(Beginning of RECORDED DATA)

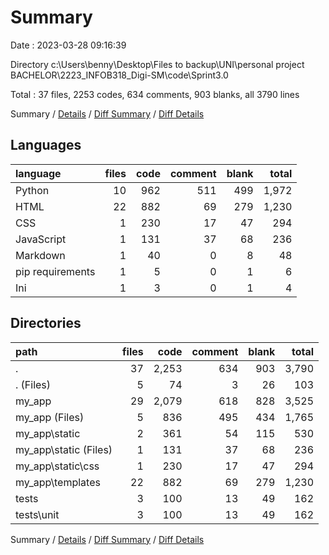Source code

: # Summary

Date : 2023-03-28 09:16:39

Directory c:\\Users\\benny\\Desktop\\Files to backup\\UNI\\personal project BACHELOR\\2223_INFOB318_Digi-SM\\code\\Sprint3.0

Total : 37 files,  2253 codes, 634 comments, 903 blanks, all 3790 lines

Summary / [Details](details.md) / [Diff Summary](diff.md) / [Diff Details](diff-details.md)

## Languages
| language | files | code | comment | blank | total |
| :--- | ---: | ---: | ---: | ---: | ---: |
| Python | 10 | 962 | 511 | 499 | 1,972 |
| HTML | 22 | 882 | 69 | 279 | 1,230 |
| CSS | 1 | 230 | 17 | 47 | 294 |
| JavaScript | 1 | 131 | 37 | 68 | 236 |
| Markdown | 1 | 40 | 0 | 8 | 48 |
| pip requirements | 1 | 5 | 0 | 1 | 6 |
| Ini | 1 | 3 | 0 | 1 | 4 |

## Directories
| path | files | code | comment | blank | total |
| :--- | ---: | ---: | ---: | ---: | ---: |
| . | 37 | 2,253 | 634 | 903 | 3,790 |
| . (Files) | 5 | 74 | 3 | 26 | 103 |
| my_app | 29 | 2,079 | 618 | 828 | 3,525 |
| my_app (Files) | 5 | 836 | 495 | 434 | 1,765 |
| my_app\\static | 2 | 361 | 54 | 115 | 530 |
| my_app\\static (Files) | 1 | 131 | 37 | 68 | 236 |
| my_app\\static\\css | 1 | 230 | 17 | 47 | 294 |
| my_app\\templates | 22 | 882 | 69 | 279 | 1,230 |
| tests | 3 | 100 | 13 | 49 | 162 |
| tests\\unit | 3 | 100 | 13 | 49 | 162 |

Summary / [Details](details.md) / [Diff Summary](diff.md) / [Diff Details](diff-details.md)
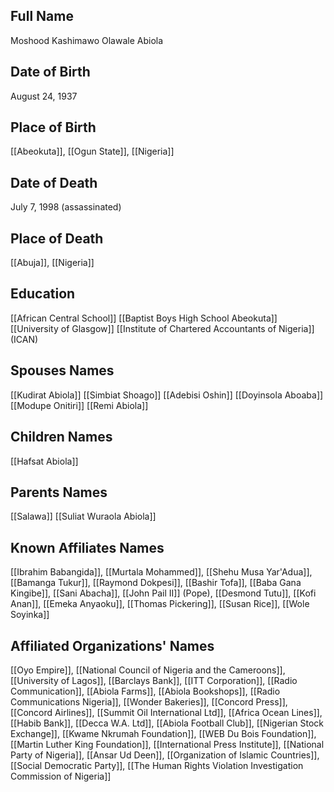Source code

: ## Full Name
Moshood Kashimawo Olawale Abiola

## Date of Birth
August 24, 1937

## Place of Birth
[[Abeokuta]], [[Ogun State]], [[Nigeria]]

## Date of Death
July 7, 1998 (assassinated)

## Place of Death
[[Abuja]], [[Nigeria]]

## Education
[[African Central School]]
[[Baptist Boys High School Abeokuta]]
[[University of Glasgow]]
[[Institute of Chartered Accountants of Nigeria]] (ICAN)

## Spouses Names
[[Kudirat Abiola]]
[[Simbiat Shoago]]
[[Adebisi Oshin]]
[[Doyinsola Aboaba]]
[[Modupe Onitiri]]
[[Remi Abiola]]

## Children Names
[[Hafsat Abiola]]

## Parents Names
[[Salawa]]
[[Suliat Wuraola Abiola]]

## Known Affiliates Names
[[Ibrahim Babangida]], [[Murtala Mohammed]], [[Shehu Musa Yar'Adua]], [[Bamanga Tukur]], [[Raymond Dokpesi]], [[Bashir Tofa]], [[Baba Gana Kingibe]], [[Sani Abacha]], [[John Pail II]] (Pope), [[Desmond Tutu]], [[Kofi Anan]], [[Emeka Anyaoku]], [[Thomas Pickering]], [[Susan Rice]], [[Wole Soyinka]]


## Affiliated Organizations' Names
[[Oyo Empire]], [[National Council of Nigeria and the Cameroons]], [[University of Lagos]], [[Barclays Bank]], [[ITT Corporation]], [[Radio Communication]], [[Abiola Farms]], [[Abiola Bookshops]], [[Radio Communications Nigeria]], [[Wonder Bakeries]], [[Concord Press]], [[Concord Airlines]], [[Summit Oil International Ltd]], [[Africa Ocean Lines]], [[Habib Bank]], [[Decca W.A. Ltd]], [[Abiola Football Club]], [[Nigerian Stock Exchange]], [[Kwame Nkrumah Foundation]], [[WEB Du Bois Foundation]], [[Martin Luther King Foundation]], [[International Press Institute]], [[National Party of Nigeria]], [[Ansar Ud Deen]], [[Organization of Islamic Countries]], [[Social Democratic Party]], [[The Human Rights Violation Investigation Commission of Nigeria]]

(End of RECORDED DATA)
(Beginning of RECORDED DATA)

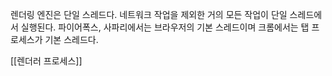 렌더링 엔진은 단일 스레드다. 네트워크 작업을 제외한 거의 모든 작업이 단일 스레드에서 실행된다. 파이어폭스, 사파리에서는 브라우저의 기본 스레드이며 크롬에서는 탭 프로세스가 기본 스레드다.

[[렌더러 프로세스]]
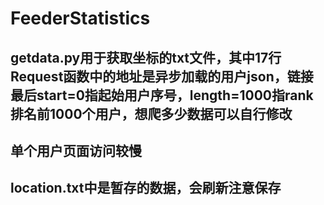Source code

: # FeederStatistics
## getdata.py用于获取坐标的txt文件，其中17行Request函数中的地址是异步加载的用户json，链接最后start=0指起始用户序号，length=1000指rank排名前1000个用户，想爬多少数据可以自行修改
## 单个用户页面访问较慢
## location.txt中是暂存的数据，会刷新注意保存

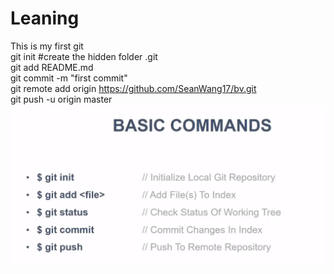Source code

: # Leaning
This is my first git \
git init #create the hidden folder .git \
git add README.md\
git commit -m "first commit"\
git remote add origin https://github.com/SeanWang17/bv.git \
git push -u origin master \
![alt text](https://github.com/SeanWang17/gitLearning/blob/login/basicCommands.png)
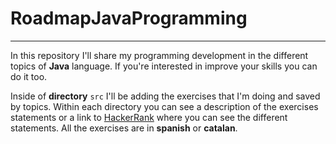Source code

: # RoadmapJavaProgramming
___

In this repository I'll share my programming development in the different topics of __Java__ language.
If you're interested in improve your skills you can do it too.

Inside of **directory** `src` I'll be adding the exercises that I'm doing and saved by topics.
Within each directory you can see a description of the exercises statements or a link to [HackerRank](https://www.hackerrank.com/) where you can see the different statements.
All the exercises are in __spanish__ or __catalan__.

(End of RECORDED DATA)
(Beginning of RECORDED DATA)

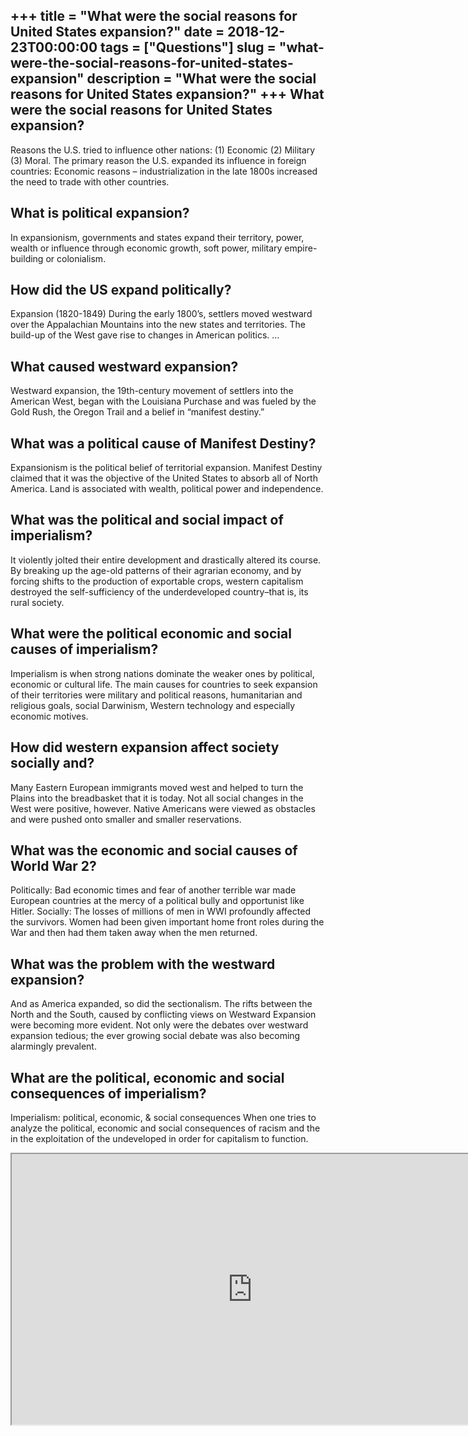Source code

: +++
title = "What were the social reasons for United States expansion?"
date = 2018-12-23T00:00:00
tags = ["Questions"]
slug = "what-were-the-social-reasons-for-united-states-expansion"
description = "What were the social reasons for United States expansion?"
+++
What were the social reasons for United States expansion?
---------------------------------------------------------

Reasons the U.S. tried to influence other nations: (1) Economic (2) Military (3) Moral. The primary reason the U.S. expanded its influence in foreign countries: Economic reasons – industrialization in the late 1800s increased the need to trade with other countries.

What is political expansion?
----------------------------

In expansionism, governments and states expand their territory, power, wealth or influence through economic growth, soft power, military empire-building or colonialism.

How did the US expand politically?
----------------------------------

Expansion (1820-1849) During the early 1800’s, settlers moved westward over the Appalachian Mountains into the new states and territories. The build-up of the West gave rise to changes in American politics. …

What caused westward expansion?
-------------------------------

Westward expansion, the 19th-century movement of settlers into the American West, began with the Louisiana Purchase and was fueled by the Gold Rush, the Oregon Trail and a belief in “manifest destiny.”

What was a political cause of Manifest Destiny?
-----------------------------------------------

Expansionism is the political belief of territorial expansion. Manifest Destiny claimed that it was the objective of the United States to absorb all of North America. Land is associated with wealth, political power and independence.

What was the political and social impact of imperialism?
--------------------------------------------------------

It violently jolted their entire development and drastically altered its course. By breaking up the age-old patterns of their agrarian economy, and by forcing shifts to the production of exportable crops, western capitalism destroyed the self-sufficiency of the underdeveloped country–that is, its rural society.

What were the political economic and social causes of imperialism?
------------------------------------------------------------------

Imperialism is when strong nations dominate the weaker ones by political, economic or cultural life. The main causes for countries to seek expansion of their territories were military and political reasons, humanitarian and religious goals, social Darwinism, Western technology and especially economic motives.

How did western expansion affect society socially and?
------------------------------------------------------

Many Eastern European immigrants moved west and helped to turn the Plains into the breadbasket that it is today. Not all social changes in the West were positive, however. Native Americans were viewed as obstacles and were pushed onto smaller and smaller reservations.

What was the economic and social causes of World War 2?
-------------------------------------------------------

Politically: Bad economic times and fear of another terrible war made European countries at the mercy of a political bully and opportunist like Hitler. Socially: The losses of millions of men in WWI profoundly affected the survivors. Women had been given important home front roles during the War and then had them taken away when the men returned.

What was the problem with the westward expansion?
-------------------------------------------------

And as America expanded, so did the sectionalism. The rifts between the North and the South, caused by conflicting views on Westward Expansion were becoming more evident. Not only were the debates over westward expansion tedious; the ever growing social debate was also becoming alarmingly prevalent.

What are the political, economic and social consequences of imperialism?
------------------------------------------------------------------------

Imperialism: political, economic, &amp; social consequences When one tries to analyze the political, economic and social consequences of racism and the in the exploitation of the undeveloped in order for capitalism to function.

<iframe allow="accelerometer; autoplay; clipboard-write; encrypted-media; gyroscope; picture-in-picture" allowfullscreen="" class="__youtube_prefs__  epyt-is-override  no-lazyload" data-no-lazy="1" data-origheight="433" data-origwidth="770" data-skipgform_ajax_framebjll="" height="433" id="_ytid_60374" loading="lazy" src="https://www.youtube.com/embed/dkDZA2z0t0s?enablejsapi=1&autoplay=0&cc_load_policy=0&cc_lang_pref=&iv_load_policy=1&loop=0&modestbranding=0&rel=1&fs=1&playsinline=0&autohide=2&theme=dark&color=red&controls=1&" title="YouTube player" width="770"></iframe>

(End of RECORDED DATA)

» **WHAT THE EXERCISE ASKS**
Proceeding from the line containing "## Education" through the line containing "## Known Affiliates Names", transcribe the lines above exactly, both end lines included.

» **SOLVED PROBLEM**
## Education
[[African Central School]]
[[Baptist Boys High School Abeokuta]]
[[University of Glasgow]]
[[Institute of Chartered Accountants of Nigeria]] (ICAN)

## Spouses Names
[[Kudirat Abiola]]
[[Simbiat Shoago]]
[[Adebisi Oshin]]
[[Doyinsola Aboaba]]
[[Modupe Onitiri]]
[[Remi Abiola]]

## Children Names
[[Hafsat Abiola]]

## Parents Names
[[Salawa]]
[[Suliat Wuraola Abiola]]

## Known Affiliates Names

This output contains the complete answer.